Forecasters predict a 70% chance of acceptable weather Saturday evening at the Kennedy Space Center. But the outlook will be less when the Falcon 9 arrives on the northeast path to the wind and sea states in the Atlantic Ocean, which will elevate the Crew Dragon into orbit around the space station.
SpaceX
Recovering the first phase of the Falcon 9 requires relatively calm seas, which the company now plans to re-use for the next Crew Dragon flight in six months. In the event of a malfunction, the entire flight path is generally required to be harmless, which may force crews to perform an emergency splash.
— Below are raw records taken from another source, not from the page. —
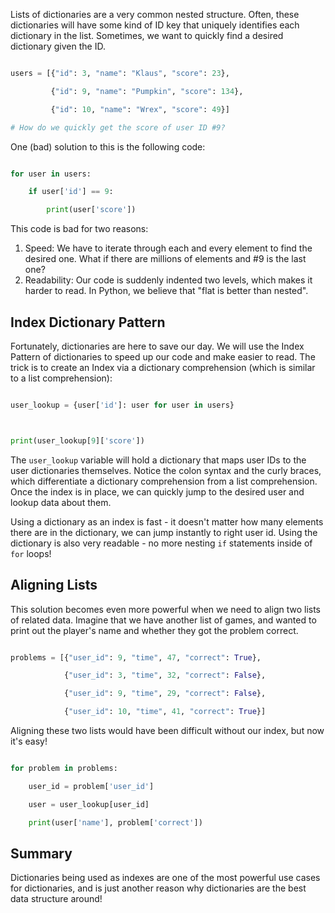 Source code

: Lists of dictionaries are a very common nested structure. Often, these
dictionaries will have some kind of ID key that uniquely identifies each
dictionary in the list. Sometimes, we want to quickly find a desired
dictionary given the ID.

```python

users = [{"id": 3, "name": "Klaus", "score": 23},
         {"id": 9, "name": "Pumpkin", "score": 134},
         {"id": 10, "name": "Wrex", "score": 49}]
# How do we quickly get the score of user ID #9?

```

One (bad) solution to this is the following code:

```python

for user in users:
    if user['id'] == 9:
        print(user['score'])

```

This code is bad for two reasons:

  1. Speed: We have to iterate through each and every element to find the desired one. What if there are millions of elements and #9 is the last one?
  2. Readability: Our code is suddenly indented two levels, which makes it harder to read. In Python, we believe that "flat is better than nested".

## Index Dictionary Pattern

Fortunately, dictionaries are here to save our day. We will use the Index
Pattern of dictionaries to speed up our code and make easier to read. The
trick is to create an Index via a dictionary comprehension (which is similar
to a list comprehension):

```python

user_lookup = {user['id']: user for user in users}

print(user_lookup[9]['score'])

```

The `user_lookup` variable will hold a dictionary that maps user IDs to the
user dictionaries themselves. Notice the colon syntax and the curly braces,
which differentiate a dictionary comprehension from a list comprehension. Once
the index is in place, we can quickly jump to the desired user and lookup data
about them.

Using a dictionary as an index is fast - it doesn't matter how many elements
there are in the dictionary, we can jump instantly to right user id. Using the
dictionary is also very readable - no more nesting `if` statements inside of
`for` loops!

## Aligning Lists

This solution becomes even more powerful when we need to align two lists of
related data. Imagine that we have another list of games, and wanted to print
out the player's name and whether they got the problem correct.

```python

problems = [{"user_id": 9, "time", 47, "correct": True},
            {"user_id": 3, "time", 32, "correct": False},
            {"user_id": 9, "time", 29, "correct": False},
            {"user_id": 10, "time", 41, "correct": True}]

```

Aligning these two lists would have been difficult without our index, but now
it's easy!

```python

for problem in problems:
    user_id = problem['user_id']
    user = user_lookup[user_id]
    print(user['name'], problem['correct'])

```

## Summary

Dictionaries being used as indexes are one of the most powerful use cases for
dictionaries, and is just another reason why dictionaries are the best data
structure around! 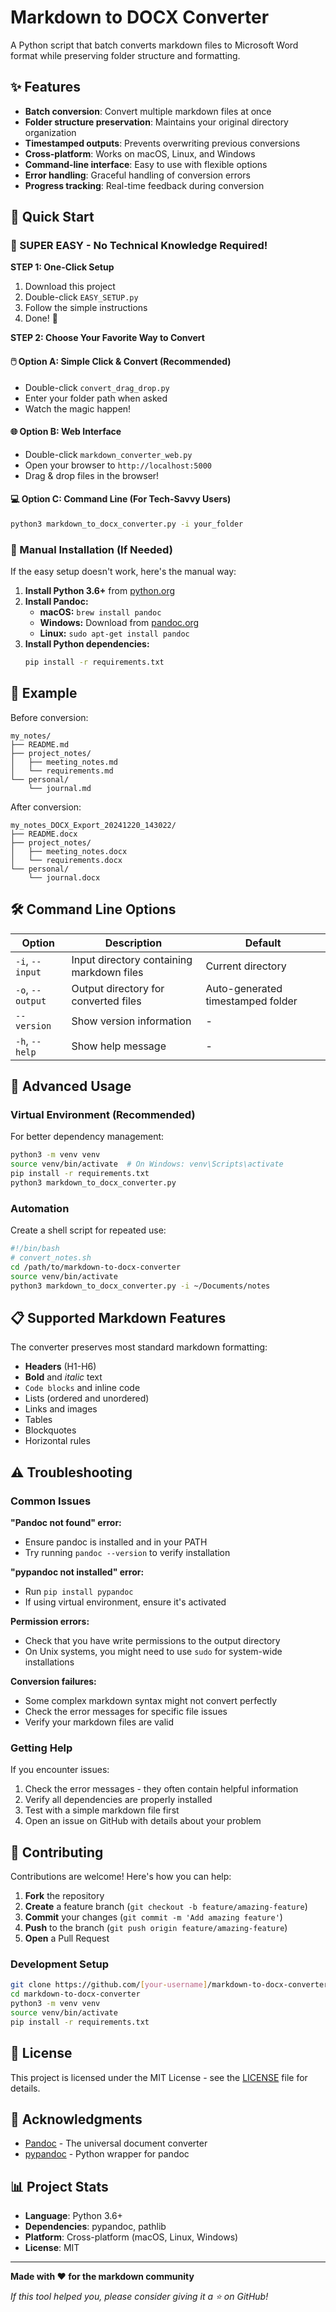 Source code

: # Markdown to DOCX Converter

A Python script that batch converts markdown files to Microsoft Word format while preserving folder structure and formatting.

## ✨ Features

- **Batch conversion**: Convert multiple markdown files at once
- **Folder structure preservation**: Maintains your original directory organization
- **Timestamped outputs**: Prevents overwriting previous conversions
- **Cross-platform**: Works on macOS, Linux, and Windows
- **Command-line interface**: Easy to use with flexible options
- **Error handling**: Graceful handling of conversion errors
- **Progress tracking**: Real-time feedback during conversion

## 🚀 Quick Start

### 🎯 SUPER EASY - No Technical Knowledge Required!

**STEP 1: One-Click Setup**
1. Download this project
2. Double-click `EASY_SETUP.py` 
3. Follow the simple instructions
4. Done! 🎉

**STEP 2: Choose Your Favorite Way to Convert**

#### 🖱️ Option A: Simple Click & Convert (Recommended)
- Double-click `convert_drag_drop.py`
- Enter your folder path when asked
- Watch the magic happen!

#### 🌐 Option B: Web Interface  
- Double-click `markdown_converter_web.py`
- Open your browser to `http://localhost:5000`
- Drag & drop files in the browser!

#### 💻 Option C: Command Line (For Tech-Savvy Users)
```bash
python3 markdown_to_docx_converter.py -i your_folder
```

### 🔧 Manual Installation (If Needed)

If the easy setup doesn't work, here's the manual way:

1. **Install Python 3.6+** from [python.org](https://python.org)
2. **Install Pandoc:**
   - **macOS:** `brew install pandoc`
   - **Windows:** Download from [pandoc.org](https://pandoc.org/installing.html)
   - **Linux:** `sudo apt-get install pandoc`
3. **Install Python dependencies:**
   ```bash
   pip install -r requirements.txt
   ```

## 📁 Example

Before conversion:
```
my_notes/
├── README.md
├── project_notes/
│   ├── meeting_notes.md
│   └── requirements.md
└── personal/
    └── journal.md
```

After conversion:
```
my_notes_DOCX_Export_20241220_143022/
├── README.docx
├── project_notes/
│   ├── meeting_notes.docx
│   └── requirements.docx
└── personal/
    └── journal.docx
```

## 🛠 Command Line Options

| Option | Description | Default |
|--------|-------------|---------|
| `-i`, `--input` | Input directory containing markdown files | Current directory |
| `-o`, `--output` | Output directory for converted files | Auto-generated timestamped folder |
| `--version` | Show version information | - |
| `-h`, `--help` | Show help message | - |

## 🔧 Advanced Usage

### Virtual Environment (Recommended)

For better dependency management:

```bash
python3 -m venv venv
source venv/bin/activate  # On Windows: venv\Scripts\activate
pip install -r requirements.txt
python3 markdown_to_docx_converter.py
```

### Automation

Create a shell script for repeated use:

```bash
#!/bin/bash
# convert_notes.sh
cd /path/to/markdown-to-docx-converter
source venv/bin/activate
python3 markdown_to_docx_converter.py -i ~/Documents/notes
```

## 📋 Supported Markdown Features

The converter preserves most standard markdown formatting:

- **Headers** (H1-H6)
- **Bold** and *italic* text
- `Code blocks` and inline code
- Lists (ordered and unordered)
- Links and images
- Tables
- Blockquotes
- Horizontal rules

## ⚠️ Troubleshooting

### Common Issues

**"Pandoc not found" error:**
- Ensure pandoc is installed and in your PATH
- Try running `pandoc --version` to verify installation

**"pypandoc not installed" error:**
- Run `pip install pypandoc`
- If using virtual environment, ensure it's activated

**Permission errors:**
- Check that you have write permissions to the output directory
- On Unix systems, you might need to use `sudo` for system-wide installations

**Conversion failures:**
- Some complex markdown syntax might not convert perfectly
- Check the error messages for specific file issues
- Verify your markdown files are valid

### Getting Help

If you encounter issues:

1. Check the error messages - they often contain helpful information
2. Verify all dependencies are properly installed
3. Test with a simple markdown file first
4. Open an issue on GitHub with details about your problem

## 🤝 Contributing

Contributions are welcome! Here's how you can help:

1. **Fork** the repository
2. **Create** a feature branch (`git checkout -b feature/amazing-feature`)
3. **Commit** your changes (`git commit -m 'Add amazing feature'`)
4. **Push** to the branch (`git push origin feature/amazing-feature`)
5. **Open** a Pull Request

### Development Setup

```bash
git clone https://github.com/[your-username]/markdown-to-docx-converter.git
cd markdown-to-docx-converter
python3 -m venv venv
source venv/bin/activate
pip install -r requirements.txt
```

## 📄 License

This project is licensed under the MIT License - see the [LICENSE](LICENSE) file for details.

## 🙏 Acknowledgments

- [Pandoc](https://pandoc.org/) - The universal document converter
- [pypandoc](https://github.com/JessicaTegner/pypandoc) - Python wrapper for pandoc

## 📊 Project Stats

- **Language**: Python 3.6+
- **Dependencies**: pypandoc, pathlib
- **Platform**: Cross-platform (macOS, Linux, Windows)
- **License**: MIT

---

**Made with ❤️ for the markdown community**

*If this tool helped you, please consider giving it a ⭐ on GitHub!*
“We obviously see the weather, the weather is a big thing, the weather for many areas,” Kathy Luthers, NASA’s head of space exploration Space Flight Now said Friday. “The droneship we need at the first stage landing is actually out today. And with the way the seas are, and the Etta, we’ll be looking at how quickly that droneship can build it.”
If there is no transship in a timely manner, the launch is often delayed.
“Landing weather for the first phase is a big deal,” Luthers said. “This is the platform we use for Crew-2, so we’re worried about it. We’m not always worried about them, but it’s an important step.”
After passing Florida on Wednesday, tropical storm Eta was expected to follow a parallel path to the East Coast to North Carolina and then into the Atlantic Ocean. By Saturday morning, the center of the storm should be out to sea east of Boston.
SpaceX tracks data from approximately 50 mats along the path measuring air and wave height, which will be analyzed before the final decision to proceed with the launch.